News:

Masm32 SDK description, downloads and other helpful links
Message to All Guests
NB: Posting URL's See here: Posted URL Change

Main Menu

How important is unicode

Started by sinsi, January 15, 2019, 06:48:57 PM

Previous topic - Next topic

aw27

Sinsi question makes sense only because it is a pain to deal with Unicode in Assembly Language. On the other hand it is almost transparent in all modern high-level languages and is not only the default selection but in most cases the only selection.
It took many years for high-level languages to reach the level of perfection and there is a whole lot more to it than JJ even conceives. So, it makes sense in many case, particularly in ASM, to use Unicode strings in a resource file.
Sure, you can put it into resources, but why perform such acrobatics if a simple Print "Привет, Мир" does the job? is a ridiculous response but acceptable if JJ was finishing drinking its usual bottle of wine after lunch while listening Louis Armstrong.


hutch--

Basically you write a few accessories and UNICODE becomes a lot easier. 32 bit MASM32 has macros that handle the ascii range to UNICODE but for full range there is an accessory that handles the full range of UNICODE and produced DB sequences that are placed in the .DATA section. You can get UNICODE strings from a resource file written in UNICODE but at least at one stage the API was buggy where the embedded data was reliable.

hutch--

> if JJ was finishing drinking its usual bottle of wine after lunch while listening Louis Armstrong.

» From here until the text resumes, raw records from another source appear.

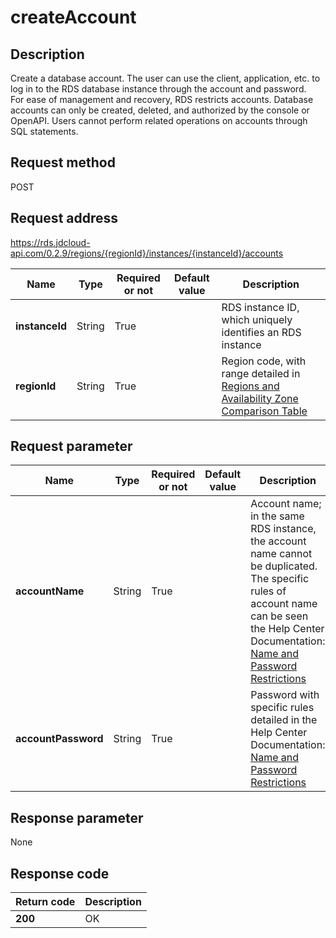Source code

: # createAccount


## Description
Create a database account. The user can use the client, application, etc. to log in to the RDS database instance through the account and password. <br>For ease of management and recovery, RDS restricts accounts. Database accounts can only be created, deleted, and authorized by the console or OpenAPI. Users cannot perform related operations on accounts through SQL statements.

## Request method
POST

## Request address
https://rds.jdcloud-api.com/0.2.9/regions/{regionId}/instances/{instanceId}/accounts

|Name|Type|Required or not|Default value|Description|
|---|---|---|---|---|
|**instanceId**|String|True| |RDS instance ID, which uniquely identifies an RDS instance|
|**regionId**|String|True| |Region code, with range detailed in [Regions and Availability Zone Comparison Table](../Enum-Definitions/Regions-AZ.md)|

## Request parameter
|Name|Type|Required or not|Default value|Description|
|---|---|---|---|---|
|**accountName**|String|True| |Account name; in the same RDS instance, the account name cannot be duplicated. The specific rules of account name can be seen the Help Center Documentation: [Name and Password Restrictions](../../../documentation/Cloud-Database-and-Cache/RDS/Introduction/Restrictions/SQLServer-Restrictions.md)|
|**accountPassword**|String|True| |Password with specific rules detailed in the Help Center Documentation: [Name and Password Restrictions](../../../documentation/Cloud-Database-and-Cache/RDS/Introduction/Restrictions/SQLServer-Restrictions.md)|


## Response parameter
None



## Response code
|Return code|Description|
|---|---|
|**200**|OK|
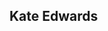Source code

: ## Kate Edwards

<!--
**Kate-Edwards3802/Kate-Edwards3802** is a ✨ _special_ ✨ repository because its `README.md` (this file) appears on your GitHub profile.

Distinction Portfolio at the University of Denver - Daniels Business College:
Major: Business Information and Analytics
Minor: Computer Science


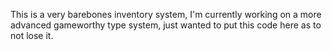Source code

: This is a very barebones inventory system, I'm currently working on a more advanced gameworthy type system, just wanted to put this code here as to not lose it.
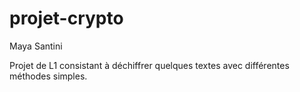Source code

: # projet-crypto
Maya Santini

Projet de L1 consistant à déchiffrer quelques textes avec différentes méthodes simples.

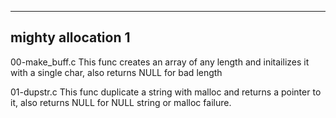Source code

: ------------------------------------
mighty allocation 1
-------------------------

00-make_buff.c
This func creates an array of any length and initailizes it with a single char, also returns NULL for bad length

01-dupstr.c
This func duplicate a string with malloc and returns a pointer to it, also returns NULL for NULL string or malloc failure.

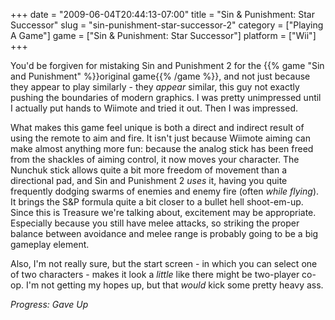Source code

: +++
date = "2009-06-04T20:44:13-07:00"
title = "Sin & Punishment: Star Successor"
slug = "sin-punishment-star-successor-2"
category = ["Playing A Game"]
game = ["Sin & Punishment: Star Successor"]
platform = ["Wii"]
+++

You'd be forgiven for mistaking Sin and Punishment 2 for the {{% game "Sin and Punishment" %}}original game{{% /game %}}, and not just because they appear to play similarly - they <i>appear</i> similar, this guy not exactly pushing the boundaries of modern graphics.  I was pretty unimpressed until I actually put hands to Wiimote and tried it out.  Then I was impressed.

What makes this game feel unique is both a direct and indirect result of using the remote to aim and fire.  It isn't just because Wiimote aiming can make almost anything more fun: because the analog stick has been freed from the shackles of aiming control, it now moves your character.  The Nunchuk stick allows quite a bit more freedom of movement than a directional pad, and Sin and Punishment 2 <i>uses</i> it, having you quite frequently dodging swarms of enemies and enemy fire (often <i>while flying</i>).  It brings the S&P formula quite a bit closer to a bullet hell shoot-em-up.  Since this is Treasure we're talking about, excitement may be appropriate.  Especially because you still have melee attacks, so striking the proper balance between avoidance and melee range is probably going to be a big gameplay element.

Also, I'm not really sure, but the start screen - in which you can select one of two characters - makes it look a <i>little</i> like there might be two-player co-op.  I'm not getting my hopes up, but that <i>would</i> kick some pretty heavy ass.

<i>Progress: Gave Up</i>
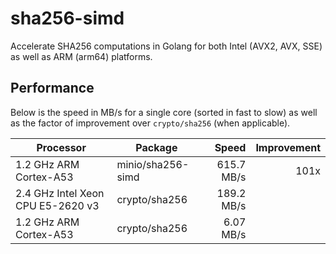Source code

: # sha256-simd

Accelerate SHA256 computations in Golang for both Intel (AVX2, AVX, SSE) as well as ARM (arm64) platforms.

## Performance

Below is the speed in MB/s for a single core (sorted in fast to slow) as well as the factor of improvement over `crypto/sha256` (when applicable).

| Processor                         | Package           |       Speed | Improvement |
| --------------------------------- | ----------------- | -----------:| -----------:|
| 1.2 GHz ARM Cortex-A53            | minio/sha256-simd |  615.7 MB/s |        101x |
| 2.4 GHz Intel Xeon CPU E5-2620 v3 | crypto/sha256     |  189.2 MB/s |             |
| 1.2 GHz ARM Cortex-A53            | crypto/sha256     |   6.07 MB/s |             |
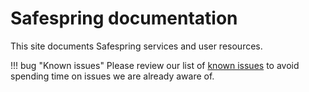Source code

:# Safespring documentation

This site documents Safespring services and user resources.


!!! bug "Known issues"
    Please review our list of [known issues][ki] to avoid spending time on issues
    we are already aware of.

[ki]:status/#known-issues

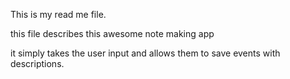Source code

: This is my read me file.

this file describes this awesome note making app

it simply takes the user input and allows them to save events with descriptions.

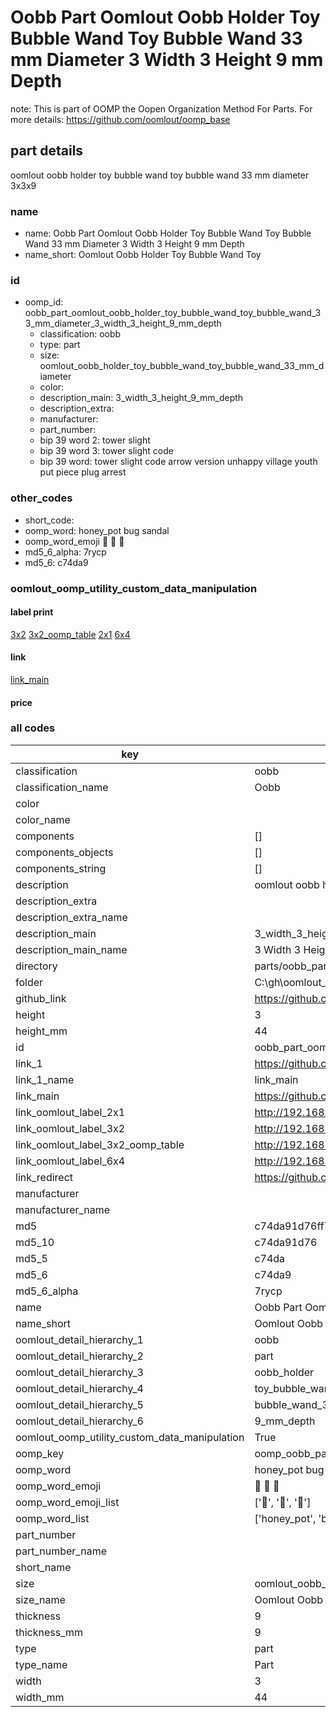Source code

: # Oobb Part Oomlout Oobb Holder Toy Bubble Wand Toy Bubble Wand 33 mm Diameter 3 Width 3 Height 9 mm Depth  

note: This is part of OOMP the Oopen Organization Method For Parts. For more details: https://github.com/oomlout/oomp_base

##  part details
  



oomlout oobb holder toy bubble wand toy bubble wand 33 mm diameter 3x3x9



### name
* name: Oobb Part Oomlout Oobb Holder Toy Bubble Wand Toy Bubble Wand 33 mm Diameter 3 Width 3 Height 9 mm Depth
* name_short: Oomlout Oobb Holder Toy Bubble Wand Toy
### id
* oomp_id: oobb_part_oomlout_oobb_holder_toy_bubble_wand_toy_bubble_wand_33_mm_diameter_3_width_3_height_9_mm_depth
  * classification: oobb
  * type: part
  * size: oomlout_oobb_holder_toy_bubble_wand_toy_bubble_wand_33_mm_diameter
  * color: 
  * description_main: 3_width_3_height_9_mm_depth
  * description_extra: 
  * manufacturer: 
  * part_number: 
  * bip 39 word 2: tower slight
  * bip 39 word 3: tower slight code
  * bip 39 word: tower slight code arrow version unhappy village youth put piece plug arrest

### other_codes
* short_code: 
* oomp_word: honey_pot bug sandal
* oomp_word_emoji :honey_pot: :bug: :sandal:
* md5_6_alpha: 7rycp
* md5_6: c74da9






### oomlout_oomp_utility_custom_data_manipulation
#### label print
[3x2](http://192.168.1.245:1112/?label=oomp%207rycp)
[3x2_oomp_table](http://192.168.1.108:1112/?label=oomp%207rycp)
[2x1](http://192.168.1.242:1112/?label=oomp%207rycp)
[6x4](http://192.168.1.55:1112/?label=oomp%207rycp)    

#### link

[link_main](https://github.com/oomlout/oomlout_oobb_version_4_generated_parts/tree/main/navigation_oomp/oobb/part/oomlout_oobb_holder_toy_bubble_wand_toy_bubble_wand_33_mm_diameter/3_width_3_height_9_mm_depth/part)                              

#### price







### all codes 
| key | value |  
| --- | --- |  
| classification | oobb |  
| classification_name | Oobb |  
| color |  |  
| color_name |  |  
| components | [] |  
| components_objects | [] |  
| components_string | [] |  
| description | oomlout oobb holder toy bubble wand toy bubble wand 33 mm diameter 3x3x9 |  
| description_extra |  |  
| description_extra_name |  |  
| description_main | 3_width_3_height_9_mm_depth |  
| description_main_name | 3 Width 3 Height 9 mm Depth |  
| directory | parts/oobb_part_oomlout_oobb_holder_toy_bubble_wand_toy_bubble_wand_33_mm_diameter_3_width_3_height_9_mm_depth |  
| folder | C:\gh\oomlout_oobb_version_4_generated_parts\parts\oobb_part_oomlout_oobb_holder_toy_bubble_wand_toy_bubble_wand_33_mm_diameter_3_width_3_height_9_mm_depth |  
| github_link | https://github.com/oomlout/oomlout_oomp_part_src/tree/main/parts/oobb_part_oomlout_oobb_holder_toy_bubble_wand_toy_bubble_wand_33_mm_diameter_3_width_3_height_9_mm_depth |  
| height | 3 |  
| height_mm | 44 |  
| id | oobb_part_oomlout_oobb_holder_toy_bubble_wand_toy_bubble_wand_33_mm_diameter_3_width_3_height_9_mm_depth |  
| link_1 | https://github.com/oomlout/oomlout_oobb_version_4_generated_parts/tree/main/navigation_oomp/oobb/part/oomlout_oobb_holder_toy_bubble_wand_toy_bubble_wand_33_mm_diameter/3_width_3_height_9_mm_depth/part |  
| link_1_name | link_main |  
| link_main | https://github.com/oomlout/oomlout_oobb_version_4_generated_parts/tree/main/navigation_oomp/oobb/part/oomlout_oobb_holder_toy_bubble_wand_toy_bubble_wand_33_mm_diameter/3_width_3_height_9_mm_depth/part |  
| link_oomlout_label_2x1 | http://192.168.1.242:1112/?label=oomp%207rycp |  
| link_oomlout_label_3x2 | http://192.168.1.245:1112/?label=oomp%207rycp |  
| link_oomlout_label_3x2_oomp_table | http://192.168.1.108:1112/?label=oomp%207rycp |  
| link_oomlout_label_6x4 | http://192.168.1.55:1112/?label=oomp%207rycp |  
| link_redirect | https://github.com/oomlout/oomlout_oobb_version_4_generated_parts/tree/main/parts/oobb_oomlout_oobb_holder_toy_bubble_wand_toy_bubble_wand_33_mm_diameter_03_03_09 |  
| manufacturer |  |  
| manufacturer_name |  |  
| md5 | c74da91d76ff7e83b57960ca5a32ef31 |  
| md5_10 | c74da91d76 |  
| md5_5 | c74da |  
| md5_6 | c74da9 |  
| md5_6_alpha | 7rycp |  
| name | Oobb Part Oomlout Oobb Holder Toy Bubble Wand Toy Bubble Wand 33 mm Diameter 3 Width 3 Height 9 mm Depth |  
| name_short | Oomlout Oobb Holder Toy Bubble Wand Toy |  
| oomlout_detail_hierarchy_1 | oobb |  
| oomlout_detail_hierarchy_2 | part |  
| oomlout_detail_hierarchy_3 | oobb_holder |  
| oomlout_detail_hierarchy_4 | toy_bubble_wand_toy |  
| oomlout_detail_hierarchy_5 | bubble_wand_33_mm_diameter |  
| oomlout_detail_hierarchy_6 | 9_mm_depth |  
| oomlout_oomp_utility_custom_data_manipulation | True |  
| oomp_key | oomp_oobb_part_oomlout_oobb_holder_toy_bubble_wand_toy_bubble_wand_33_mm_diameter_3_width_3_height_9_mm_depth |  
| oomp_word | honey_pot bug sandal |  
| oomp_word_emoji | :honey_pot: :bug: :sandal: |  
| oomp_word_emoji_list | [':honey_pot:', ':bug:', ':sandal:'] |  
| oomp_word_list | ['honey_pot', 'bug', 'sandal'] |  
| part_number |  |  
| part_number_name |  |  
| short_name |  |  
| size | oomlout_oobb_holder_toy_bubble_wand_toy_bubble_wand_33_mm_diameter |  
| size_name | Oomlout Oobb Holder Toy Bubble Wand Toy Bubble Wand 33 mm Diameter |  
| thickness | 9 |  
| thickness_mm | 9 |  
| type | part |  
| type_name | Part |  
| width | 3 |  
| width_mm | 44 |  
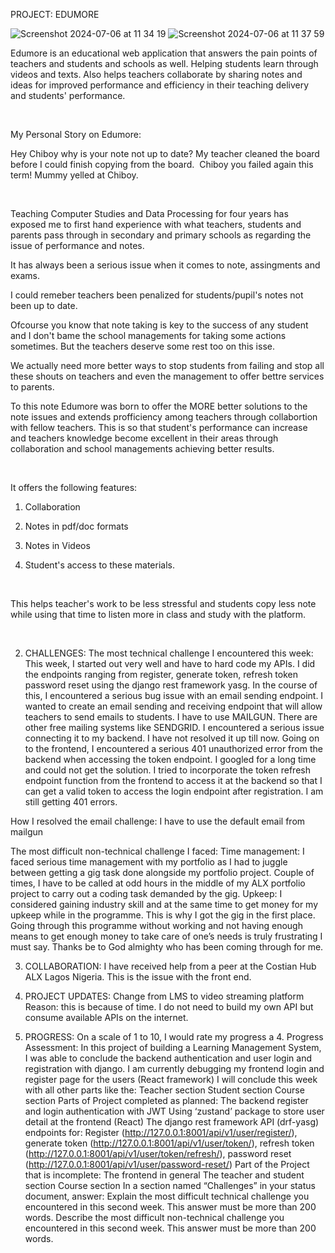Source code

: PROJECT: EDUMORE 

![Screenshot 2024-07-06 at 11 34 19](https://github.com/IgweEmmanuel/Project_Edumore/assets/136444225/949af463-bc69-41c4-8caa-4d7323bc0e54) ![Screenshot 2024-07-06 at 11 37 59](https://github.com/IgweEmmanuel/Project_Edumore/assets/136444225/78182c0a-0124-4366-86a5-5a44c88a1e0a)



Edumore is an educational web application that answers the pain points of teachers and students and schools as well. Helping students learn through videos and texts. Also helps teachers collaborate by sharing notes and ideas for improved performance and efficiency in their teaching delivery and students' performance.

​

My Personal Story on Edumore:

Hey Chiboy why is your note not up to date? My teacher cleaned the board before I could finish copying from the board. 
Chiboy you failed again this term! Mummy yelled at Chiboy.

​

Teaching Computer Studies and Data Processing for four years has exposed me to first hand experience with what teachers, students and parents pass through in secondary and primary schools as regarding the issue of performance and notes.

It has always been a serious issue when it comes to note, assingments and exams.

I could remeber teachers been penalized for students/pupil's notes not been up to date. 

Ofcourse you know that note taking is key to the success of any student and I don't bame the school managements for taking some actions sometimes. But the teachers deserve some rest too on this isse.



We actually need more better ways to stop students from failing and stop all these shouts on teachers and even the management to offer bettre services to parents.

To this note Edumore was born to offer the MORE better solutions to the note issues and extends profficiency among teachers through collabortion with fellow teachers. This is so that student's performance can increase and teachers knowledge become excellent in their areas through collaboration and school managements achieving better results.

​

It offers the following features:

1. Collaboration

2. Notes in pdf/doc formats

3. Notes in Videos

4. Student's access to these materials.

​

This helps teacher's work to be less stressful and students copy less note while using that time to listen more in class and study with the platform.

​

2. CHALLENGES:
The most technical challenge I encountered this week:
This week, I started out very well and have to hard code my APIs. I did the endpoints ranging from register, generate token, refresh token password reset using the django rest framework yasg. 
In the course of this, I encountered a serious bug issue with an email sending endpoint. I wanted to create an email sending and receiving endpoint that will allow teachers to send emails to students. I have to use MAILGUN. There are other free mailing systems like SENDGRID. I encountered a serious issue connecting it to my backend. I have not resolved it up till now. 
Going on to the frontend, I encountered a serious 401 unauthorized error from the backend when accessing the token endpoint. I googled for a long time and could not get the solution. I tried to incorporate the token refresh endpoint function from the frontend to access it at the backend so that I can get a valid token to access the login endpoint after registration. I am still getting 401 errors.


How I resolved the email challenge:
I have to use the default email from mailgun


The most difficult non-technical challenge I faced:
Time management:
I faced serious time management with my portfolio as I had to juggle between getting a gig task done alongside my portfolio project.
Couple of times, I have to be called at odd hours in the middle of my ALX portfolio project to carry out a coding task demanded by the gig.
Upkeep:
I considered gaining industry skill and at the same time to get money for my upkeep while in the programme. This is why I got the gig in the first place. Going through this programme without working and not having enough means to get enough money to take care of one’s needs is truly frustrating I must say. Thanks be to God almighty who has been coming through for me.


3. COLLABORATION:
I have received help from a peer at the Costian Hub ALX Lagos Nigeria. This is the issue with the front end.


4. PROJECT UPDATES:
Change from LMS to video streaming platform
Reason: this is because of time. I do not need to build my own API but consume available APIs on the internet.


 5. PROGRESS:
On a scale of 1 to 10, I would rate my progress a 4.
Progress Assessment: 
In this project of building a Learning Management System, I was able to conclude the backend authentication and user login and registration with django.
I am currently debugging my frontend login and register page for the users (React framework)
I will conclude this week with all other parts like the:
Teacher section
Student section
Course section
Parts of Project completed as planned:
The backend register and login authentication with JWT
Using ‘zustand’ package to store user detail at the frontend (React)
The django rest framework API (drf-yasg) endpoints for:
 Register (http://127.0.0.1:8001/api/v1/user/register/), 
generate token (http://127.0.0.1:8001/api/v1/user/token/), 
refresh token (http://127.0.0.1:8001/api/v1/user/token/refresh/),
password reset (http://127.0.0.1:8001/api/v1/user/password-reset/)
Part of the Project that is incomplete:
The frontend in general
The teacher and student section
Course section
In a section named “Challenges” in your status document, answer:
Explain the most difficult technical challenge you encountered in this second week. This answer must be more than 200 words.
Describe the most difficult non-technical challenge you encountered in this second week. This answer must be more than 200 words.

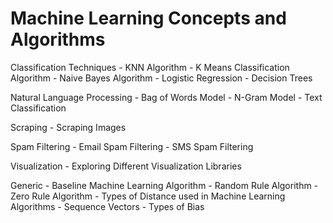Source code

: # Machine Learning Concepts and Algorithms

Classification Techniques
    - KNN Algorithm
    - K Means Classification Algorithm 
    - Naive Bayes Algorithm 
    - Logistic Regression
    - Decision Trees

Natural Language Processing 
    - Bag of Words Model 
    - N-Gram Model
    - Text Classification 

Scraping 
    - Scraping Images

Spam Filtering
    - Email Spam Filtering 
    - SMS Spam Filtering 

Visualization
    - Exploring Different Visualization Libraries

Generic
    - Baseline Machine Learning Algorithm
        - Random Rule Algorithm 
        - Zero Rule Algorithm
    - Types of Distance used in Machine Learning Algorithms 
    - Sequence Vectors 
    - Types of Bias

That sounds perfectly reasonable to me. My choice is a bottle of pure malt while listening to the many brilliantly good female musicians on Youtube.

sinsi

My question was for a few reasons.
- I've always shied away from using resources but nowadays with manifests/version blocks/icons you can't really avoid them, so adding
   a string table is no big deal.
- The Windows API is apparently all unicode, so any A functions are first converted to unicode then back to ansi, how much overhead?
- As hutch said, unicode uses more memory. A resource section can be discarded but memory used in .data is always in use.

Correct me if I'm wrong, but the masm32 unicode macros are really only for converting english to unicode english yes?

jj2007

Quote from: AW on January 16, 2019, 05:52:15 PMwhy perform such acrobatics if a simple Print "Привет, Мир" does the job? is a ridiculous response

Dear José, if your assembly toolchain does not allow a simple print "Привет, Мир" it is your problem, not mine.

aw27

Quote from: jj2007 on January 16, 2019, 02:13:17 PM
Quote from: hutch-- on January 16, 2019, 10:56:23 AMthe obvious trap is that it is twice the size

For UTF16, yes. That's why the UTF8 representation of Unicode is so popular.

Actually, it is wrong. UTF16 is variable-length, as code points are encoded with one or two 16-bit code units. Characters like emojis use 2 UTF16 characters.

aw27

Quote from: jj2007 on January 16, 2019, 08:50:32 PM
Quote from: AW on January 16, 2019, 05:52:15 PMwhy perform such acrobatics if a simple Print "Привет, Мир" does the job? is a ridiculous response

Dear José, if your assembly toolchain does not allow a simple print "Привет, Мир" it is your problem, not mine.
You are not yet sober.   :shock: . When you are, we will talk again.

jj2007

Quote from: sinsi on January 16, 2019, 08:00:15 PM
My question was for a few reasons.
- I've always shied away from using resources but nowadays with manifests/version blocks/icons you can't really avoid them, so adding a string table is no big deal.

Right, but it's clumsy.

QuoteThe Windows API is apparently all unicode, so any A functions are first converted to unicode then back to ansi, how much overhead?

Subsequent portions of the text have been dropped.